- Work to be completed:
Among the records below, how many lines contain the word "Rancher"? The answer is a single number.

- Records for processing:

◇ ◇ ◇

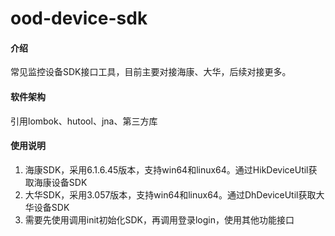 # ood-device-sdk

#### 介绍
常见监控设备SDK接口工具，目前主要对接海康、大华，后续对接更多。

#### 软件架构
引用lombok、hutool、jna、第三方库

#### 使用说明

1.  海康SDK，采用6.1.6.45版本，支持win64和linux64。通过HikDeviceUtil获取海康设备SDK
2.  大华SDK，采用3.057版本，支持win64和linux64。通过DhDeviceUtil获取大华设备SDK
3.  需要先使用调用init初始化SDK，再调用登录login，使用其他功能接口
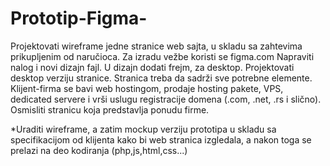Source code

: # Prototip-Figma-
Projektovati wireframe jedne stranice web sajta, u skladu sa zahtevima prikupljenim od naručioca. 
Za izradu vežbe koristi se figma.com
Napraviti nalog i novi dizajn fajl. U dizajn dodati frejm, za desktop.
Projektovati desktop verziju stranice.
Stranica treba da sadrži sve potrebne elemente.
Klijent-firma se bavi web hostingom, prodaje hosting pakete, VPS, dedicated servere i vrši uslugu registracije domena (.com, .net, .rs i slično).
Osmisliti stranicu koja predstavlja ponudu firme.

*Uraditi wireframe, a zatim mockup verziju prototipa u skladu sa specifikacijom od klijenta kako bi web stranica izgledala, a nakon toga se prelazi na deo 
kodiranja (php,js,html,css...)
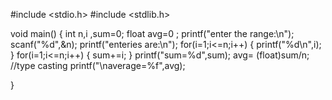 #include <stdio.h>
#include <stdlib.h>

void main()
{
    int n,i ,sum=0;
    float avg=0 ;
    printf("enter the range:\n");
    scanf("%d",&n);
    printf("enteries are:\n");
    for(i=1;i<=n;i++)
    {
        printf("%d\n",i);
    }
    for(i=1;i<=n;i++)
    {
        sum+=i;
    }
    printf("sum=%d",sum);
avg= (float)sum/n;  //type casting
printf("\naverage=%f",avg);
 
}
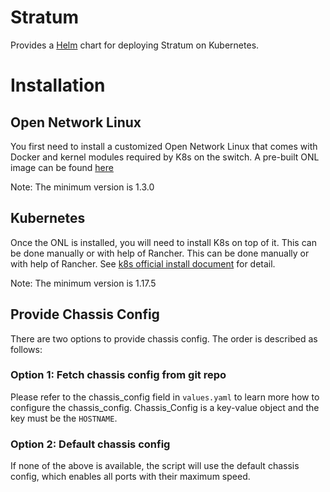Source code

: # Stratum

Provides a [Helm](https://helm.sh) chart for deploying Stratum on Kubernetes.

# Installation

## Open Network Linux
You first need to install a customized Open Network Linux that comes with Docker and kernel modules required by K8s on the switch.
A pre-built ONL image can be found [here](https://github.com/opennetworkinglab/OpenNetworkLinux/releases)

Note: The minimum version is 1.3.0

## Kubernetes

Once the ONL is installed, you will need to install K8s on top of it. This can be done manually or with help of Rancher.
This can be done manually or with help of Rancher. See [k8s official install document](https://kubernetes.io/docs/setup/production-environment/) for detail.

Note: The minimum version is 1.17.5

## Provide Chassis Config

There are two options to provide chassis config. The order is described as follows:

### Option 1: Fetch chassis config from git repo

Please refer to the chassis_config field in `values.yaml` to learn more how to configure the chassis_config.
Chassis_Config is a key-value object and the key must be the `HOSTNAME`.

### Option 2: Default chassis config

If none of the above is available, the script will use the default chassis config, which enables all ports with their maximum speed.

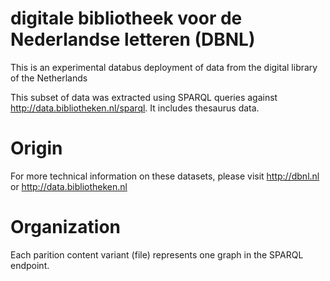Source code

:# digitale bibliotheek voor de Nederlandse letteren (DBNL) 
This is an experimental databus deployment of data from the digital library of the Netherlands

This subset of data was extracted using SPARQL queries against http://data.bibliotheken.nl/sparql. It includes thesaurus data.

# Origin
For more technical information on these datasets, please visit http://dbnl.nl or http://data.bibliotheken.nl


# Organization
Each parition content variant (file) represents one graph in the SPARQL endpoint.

◇ ◇ ◇

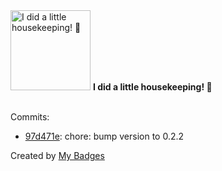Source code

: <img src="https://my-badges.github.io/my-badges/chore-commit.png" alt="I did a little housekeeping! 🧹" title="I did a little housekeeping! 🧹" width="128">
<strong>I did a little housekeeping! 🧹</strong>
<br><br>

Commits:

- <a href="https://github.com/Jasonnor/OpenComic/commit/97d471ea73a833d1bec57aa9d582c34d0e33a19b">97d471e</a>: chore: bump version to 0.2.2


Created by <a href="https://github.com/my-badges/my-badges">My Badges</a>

◇ ◇ ◇

- Expected output:
2